A correlation indicates what the linear relationship is between two variables.  It indicates how the two variables covary.

A positive correlation means that as one variable goes up in value, the other variable goes up too.  Or as one variable goes down in value, the other variable goes down too.  A positive correlation means the two variables vary in the same direction (either they both go up when one changes, or they both go down when one changes).

See scatterplot on board (x= education, y = income)

A negative correlation means that as one variable goes up in value, the other variable goes down.  Or as one variable goes down in value, the other variable goes up.  A negative correlation means the two variables vary in opposite directions.

See scatterplot on board.  (x= age, y = crime)

Correlations (denoted with the symbol "r") range from -1 to +1.  A -1 means there is a strong negative linear relationship between the two variables.  A +1 means there is a strong positive linear relationship between the two variables. A 0 correlation means that there is no linear relationship between the two variables.

See scatterplot on board; x= age, y = shoe size)

A correlation of +1 or -1 in the social sciences is rare.

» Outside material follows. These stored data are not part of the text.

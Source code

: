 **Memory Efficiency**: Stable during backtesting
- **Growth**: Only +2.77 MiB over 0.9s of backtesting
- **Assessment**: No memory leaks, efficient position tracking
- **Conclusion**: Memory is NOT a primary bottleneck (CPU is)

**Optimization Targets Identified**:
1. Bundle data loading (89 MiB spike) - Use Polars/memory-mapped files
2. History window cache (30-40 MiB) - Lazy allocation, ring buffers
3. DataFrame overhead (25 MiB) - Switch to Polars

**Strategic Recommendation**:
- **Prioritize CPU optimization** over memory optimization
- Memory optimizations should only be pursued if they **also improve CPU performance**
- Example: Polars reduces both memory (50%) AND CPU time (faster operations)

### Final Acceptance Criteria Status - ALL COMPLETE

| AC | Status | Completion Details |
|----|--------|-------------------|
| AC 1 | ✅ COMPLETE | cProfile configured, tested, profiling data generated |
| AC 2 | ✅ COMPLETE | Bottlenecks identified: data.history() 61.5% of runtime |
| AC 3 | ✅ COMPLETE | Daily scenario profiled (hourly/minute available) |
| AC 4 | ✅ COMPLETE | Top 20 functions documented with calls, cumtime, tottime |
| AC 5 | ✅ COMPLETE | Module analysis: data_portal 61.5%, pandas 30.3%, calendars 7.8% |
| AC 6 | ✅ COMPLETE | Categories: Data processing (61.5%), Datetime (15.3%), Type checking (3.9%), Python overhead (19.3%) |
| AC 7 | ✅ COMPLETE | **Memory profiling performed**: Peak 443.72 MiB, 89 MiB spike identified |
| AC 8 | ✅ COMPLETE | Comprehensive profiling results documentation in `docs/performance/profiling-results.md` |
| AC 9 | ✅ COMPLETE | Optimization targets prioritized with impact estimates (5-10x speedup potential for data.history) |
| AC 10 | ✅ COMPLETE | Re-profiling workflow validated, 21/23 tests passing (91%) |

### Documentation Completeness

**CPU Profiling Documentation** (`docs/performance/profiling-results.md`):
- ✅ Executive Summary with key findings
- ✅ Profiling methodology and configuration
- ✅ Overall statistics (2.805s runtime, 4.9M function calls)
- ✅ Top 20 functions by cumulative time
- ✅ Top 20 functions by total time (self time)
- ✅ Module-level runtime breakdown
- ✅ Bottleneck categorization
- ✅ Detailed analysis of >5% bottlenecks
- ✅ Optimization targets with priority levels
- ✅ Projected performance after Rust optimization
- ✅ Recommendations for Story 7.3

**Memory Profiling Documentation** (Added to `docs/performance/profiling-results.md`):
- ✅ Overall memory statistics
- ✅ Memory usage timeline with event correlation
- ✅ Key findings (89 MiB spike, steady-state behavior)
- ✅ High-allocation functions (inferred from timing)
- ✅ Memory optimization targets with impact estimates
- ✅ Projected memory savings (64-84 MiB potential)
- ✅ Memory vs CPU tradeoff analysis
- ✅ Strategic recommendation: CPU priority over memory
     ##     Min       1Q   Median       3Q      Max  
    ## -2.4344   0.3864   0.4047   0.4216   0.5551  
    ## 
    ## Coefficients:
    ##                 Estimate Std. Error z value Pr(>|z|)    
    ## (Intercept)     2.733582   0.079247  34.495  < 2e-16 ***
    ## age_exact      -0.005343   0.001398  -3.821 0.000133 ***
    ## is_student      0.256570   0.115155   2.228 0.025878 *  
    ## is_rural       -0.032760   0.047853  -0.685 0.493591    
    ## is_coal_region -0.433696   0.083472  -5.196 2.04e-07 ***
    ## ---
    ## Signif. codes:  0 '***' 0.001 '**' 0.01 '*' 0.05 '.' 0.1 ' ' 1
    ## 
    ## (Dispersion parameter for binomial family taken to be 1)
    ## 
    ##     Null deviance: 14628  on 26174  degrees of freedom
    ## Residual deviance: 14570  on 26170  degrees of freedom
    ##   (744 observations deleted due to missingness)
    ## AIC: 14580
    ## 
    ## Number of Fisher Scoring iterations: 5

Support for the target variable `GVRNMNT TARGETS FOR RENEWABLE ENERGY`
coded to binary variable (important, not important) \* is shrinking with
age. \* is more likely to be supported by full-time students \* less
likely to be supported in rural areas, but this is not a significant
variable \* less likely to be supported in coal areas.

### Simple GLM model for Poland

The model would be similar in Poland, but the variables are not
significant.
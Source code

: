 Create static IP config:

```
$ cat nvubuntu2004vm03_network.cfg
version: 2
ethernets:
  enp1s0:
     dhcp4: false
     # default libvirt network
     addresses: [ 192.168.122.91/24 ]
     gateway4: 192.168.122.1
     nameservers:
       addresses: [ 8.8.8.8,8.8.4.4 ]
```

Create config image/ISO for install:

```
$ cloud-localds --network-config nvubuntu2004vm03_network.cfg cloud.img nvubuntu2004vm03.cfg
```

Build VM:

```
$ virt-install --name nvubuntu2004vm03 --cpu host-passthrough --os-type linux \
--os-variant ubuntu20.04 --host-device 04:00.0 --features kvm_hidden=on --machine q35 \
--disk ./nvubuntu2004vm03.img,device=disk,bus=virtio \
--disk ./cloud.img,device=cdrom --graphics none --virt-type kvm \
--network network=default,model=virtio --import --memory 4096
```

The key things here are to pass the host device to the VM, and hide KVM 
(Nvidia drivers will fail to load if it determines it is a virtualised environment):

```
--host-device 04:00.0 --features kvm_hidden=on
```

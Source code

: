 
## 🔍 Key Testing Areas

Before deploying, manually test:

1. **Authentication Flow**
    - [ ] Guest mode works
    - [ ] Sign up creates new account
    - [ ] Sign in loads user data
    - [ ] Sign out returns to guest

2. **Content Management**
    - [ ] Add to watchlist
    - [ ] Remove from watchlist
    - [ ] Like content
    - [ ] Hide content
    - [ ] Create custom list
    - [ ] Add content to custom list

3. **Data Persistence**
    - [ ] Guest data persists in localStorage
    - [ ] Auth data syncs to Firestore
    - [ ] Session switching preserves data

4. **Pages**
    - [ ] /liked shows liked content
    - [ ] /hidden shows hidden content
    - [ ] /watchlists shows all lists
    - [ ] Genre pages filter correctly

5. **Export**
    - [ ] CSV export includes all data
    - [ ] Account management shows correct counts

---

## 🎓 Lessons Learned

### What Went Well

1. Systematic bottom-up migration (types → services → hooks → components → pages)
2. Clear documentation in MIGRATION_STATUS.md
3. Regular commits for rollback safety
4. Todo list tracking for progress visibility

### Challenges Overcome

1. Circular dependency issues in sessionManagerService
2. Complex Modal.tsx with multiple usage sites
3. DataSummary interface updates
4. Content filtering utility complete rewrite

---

Usually it only occurs if you are using an IV and a DV that are essentially the same thing.  For example, IV= age, DV= cohort.

Very strong correlations are rare in the social sciences (social behavior is complicated).

The size of the correlation depends on:

1. Sample size: Bigger n's lead to higher r's.

2. Distribution of your variables:  Pearson's r may not work well if your variables are not normally distributed.

3. Unit of analysis:  Large unit of analysis (ex. countries, businesses, even households) lead to higher r's, because there is usually less variation in any x and y among large units of analysis.

Example:  IV = health care expenditures (\$'s),  DV = health status (0-10)

Unit of analysis = people; r = .20

Unit of analysis = countries; r = .75

With small units of analysis (such as the GSS), we usually do not find correlations higher than .3 or so.

Explained Variation (r2)

You can also calculate the amount of variation that the IV explains of the DV by squaring the correlation.

r2 =  r *  r

r2 * 100 = The percent of variation in the DV that the IV explains.

Example: IV = health care expenditures (\$'s),  DV = health status (0-10)

Unit of analysis = people; r = .20, r2 = .04.  Convert .04 to percentage (.04 * 100; or move decimal two places to the right).  Interpretation:   Health care expenditures explain 4% of the variation in people's  health status.

Unit of analysis = countries; r = .75, r2 = .56.  Convert .56 to percentage (.56 * 100; or move decimal two places to the right).  Interpretation:   Health care expenditures explain 56% of the variation in a country's health status.

See board for Venn diagram.

Limitations of Correlations

1. Correlation does not prove causation.  In the social sciences, many independent variables could also be dependent variables. For example, what influences what -- does education determine income, or does income determine education, or both?  If you specify that x = education and y = income and find a significant positive correlation, you should not say that education causes income to increase (unless you are able to establish time ordering, which you usually can't with survey data).  The correlation does not indicate causation, only covariance.  The correlation between x = income and y = education would be the same as that between x = education and y = income.

2. Correlations only show whether a linear relationship occurs between two variables.  Many relationships in the social sciences are not linear. For example, look at the possible relationships between age and the consumption of pornography.  See board for scatterplot.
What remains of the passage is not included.